An attorney representing the family of Dustin Bergsing said Friday that he could not reveal any details of the settlement.

Fredric Bremseth, of the Bremseth Law Firm in Minnetonka, Minn., said only that "the case was resolved for a confidential amount."

Chief U.S. District Judge Richard Cebull signed an order dismissing the federal lawsuit on Wednesday.

Bergsing, a 21-year-old resident of Edgar, was found dead by a co-worker early in the morning on Jan. 8, 2012, at a Marathon oil well in Mandaree, N.D.

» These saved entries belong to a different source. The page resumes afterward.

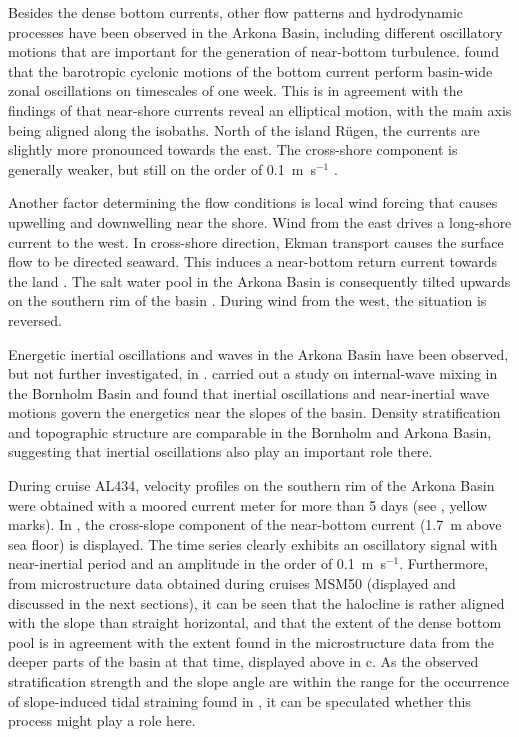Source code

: Besides the dense bottom currents, other flow patterns and hydrodynamic 
processes have been observed in the Arkona Basin, including different 
oscillatory motions that are important for the generation of near-bottom 
turbulence. \cite{lass2003} found that the 
barotropic cyclonic motions of the bottom current perform basin-wide zonal 
oscillations on timescales of one week. This is in agreement with the findings 
of \cite{lass2001} that near-shore currents reveal an elliptical motion, with 
the main axis being aligned along the isobaths. North of the island 
R\"{u}gen, the currents are slightly more pronounced towards the east. The 
cross-shore component is generally weaker, but still on the order of 
0.1~m~s$^{-1}$ \citep[][]{lass1993, lass2001}. 

Another factor determining the flow conditions is local wind forcing 
that causes upwelling and downwelling near the shore. Wind from the east 
drives a long-shore current to the west. In cross-shore direction, Ekman 
transport causes the surface flow to be directed seaward. This induces a 
near-bottom return current towards the land \citep[][]{lass1993}. The salt 
water pool in the Arkona Basin is consequently tilted upwards on the 
southern rim of the basin \citep[][their Fig.\ 11]{lass2003, lass1993}. During 
wind from the west, the situation is reversed.

Energetic inertial oscillations and waves in the Arkona Basin have been 
observed, but not further investigated, in \cite{lass1993}. 
\cite{vanderlee2011} carried out a study on internal-wave mixing in the 
Bornholm Basin and found that inertial oscillations and near-inertial wave 
motions govern the energetics near the slopes of the basin. Density 
stratification and topographic structure are comparable in the Bornholm and 
Arkona Basin, suggesting that inertial oscillations also play an important role 
there.

 During cruise AL434, velocity profiles on the southern rim of the Arkona Basin 
were obtained with a moored current meter for more than 5 days (see 
, yellow marks). In , the cross-slope component of 
the near-bottom current (1.7~m above sea floor) is displayed. The time series 
clearly exhibits an oscillatory signal with near-inertial period and an 
amplitude in the order of 0.1~m~s$^{-1}$. Furthermore, from microstructure data 
obtained during cruises MSM50 (displayed and discussed in the next sections), 
it can be seen that the halocline is rather aligned with the slope than straight 
horizontal, and that the extent of the dense bottom pool is in agreement with 
the extent found in the microstructure data from the deeper parts of the basin 
at that time, displayed above in c. As the observed 
stratification strength and the slope angle are within the range for the 
occurrence of slope-induced tidal straining found in \cite{schulzumlauf2016}, 
it can be speculated whether this process might play a role here.

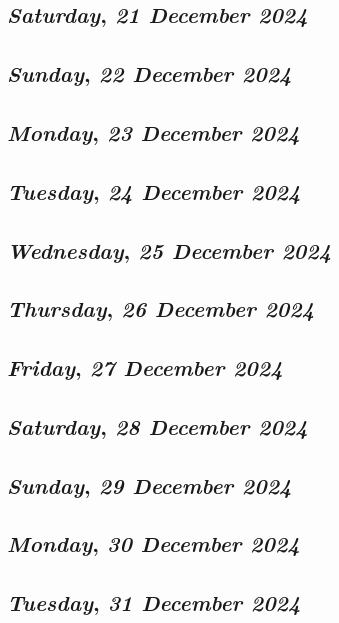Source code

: \def\day{\textit{21 December 2024}}
\def\weekday{\textit{Saturday}}
\subsection*{\weekday, \day}

\def\day{\textit{22 December 2024}}
\def\weekday{\textit{Sunday}}
\subsection*{\weekday, \day}

\def\day{\textit{23 December 2024}}
\def\weekday{\textit{Monday}}
\subsection*{\weekday, \day}

\def\day{\textit{24 December 2024}}
\def\weekday{\textit{Tuesday}}
\subsection*{\weekday, \day}

\def\day{\textit{25 December 2024}}
\def\weekday{\textit{Wednesday}}
\subsection*{\weekday, \day}

\def\day{\textit{26 December 2024}}
\def\weekday{\textit{Thursday}}
\subsection*{\weekday, \day}

\def\day{\textit{27 December 2024}}
\def\weekday{\textit{Friday}}
\subsection*{\weekday, \day}

\def\day{\textit{28 December 2024}}
\def\weekday{\textit{Saturday}}
\subsection*{\weekday, \day}

\def\day{\textit{29 December 2024}}
\def\weekday{\textit{Sunday}}
\subsection*{\weekday, \day}

\def\day{\textit{30 December 2024}}
\def\weekday{\textit{Monday}}
\subsection*{\weekday, \day}

\def\day{\textit{31 December 2024}}
\def\weekday{\textit{Tuesday}}
\subsection*{\weekday, \day}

A wrongful-death lawsuit against Marathon Oil was filed last July in Yellowstone County District Court, and the case was later moved to federal court. The suit was filed by Bergsing's mother, Trista F. Juhnke, of Livingston, on behalf of her son's estate.

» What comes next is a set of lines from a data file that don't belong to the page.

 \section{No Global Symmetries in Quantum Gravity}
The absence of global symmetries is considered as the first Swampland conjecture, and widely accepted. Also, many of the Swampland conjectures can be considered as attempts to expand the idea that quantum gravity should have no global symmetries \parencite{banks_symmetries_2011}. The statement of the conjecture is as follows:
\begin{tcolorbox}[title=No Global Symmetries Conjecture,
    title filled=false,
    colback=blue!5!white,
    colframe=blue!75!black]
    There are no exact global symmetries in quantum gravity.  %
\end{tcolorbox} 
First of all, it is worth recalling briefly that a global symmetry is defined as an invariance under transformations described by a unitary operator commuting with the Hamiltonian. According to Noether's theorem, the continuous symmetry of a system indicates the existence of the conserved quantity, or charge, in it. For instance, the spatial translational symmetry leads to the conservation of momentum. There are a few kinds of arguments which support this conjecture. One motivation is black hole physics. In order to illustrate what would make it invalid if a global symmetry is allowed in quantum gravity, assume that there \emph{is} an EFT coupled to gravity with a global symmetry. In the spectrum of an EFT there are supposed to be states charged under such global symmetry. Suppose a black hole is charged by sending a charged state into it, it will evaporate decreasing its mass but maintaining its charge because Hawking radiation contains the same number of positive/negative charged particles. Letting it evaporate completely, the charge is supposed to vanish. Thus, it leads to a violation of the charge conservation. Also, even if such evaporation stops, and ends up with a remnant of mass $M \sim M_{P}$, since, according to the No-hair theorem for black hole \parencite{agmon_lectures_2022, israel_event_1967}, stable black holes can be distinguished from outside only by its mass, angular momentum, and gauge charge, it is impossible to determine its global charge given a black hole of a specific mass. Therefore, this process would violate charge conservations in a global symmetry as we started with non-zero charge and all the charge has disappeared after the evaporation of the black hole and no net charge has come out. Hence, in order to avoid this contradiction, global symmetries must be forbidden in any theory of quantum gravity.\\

Bergsing was born in Livingston. He and his fiancee, Lacey Breding, had a daughter, McKinley, who was born six weeks before Bergsing's death.

In pretrial statements filed by attorneys for the family and Marathon Oil, both sides agreed that Bergsing died of hydrocarbon poisoning. He was employed by Across Big Sky Flow Testing, which was a subcontractor for Marathon.

Bergsing lived in a trailer on-site at the well in northwestern Dunn County, where his job involved opening hatches on oil storage tanks to see if they were full or close to full, according to the statement filed by attorneys for his estate.

He went on shift at 10 p.m. on Jan. 7, 2012, and at 1:30 a.m. on Jan. 8, a supervisor found his lifeless body on a platform near an open oil hatch. The North Dakota coroner and a private pathologist both concluded that Bergsing died of hydrocarbon vapor poisoning.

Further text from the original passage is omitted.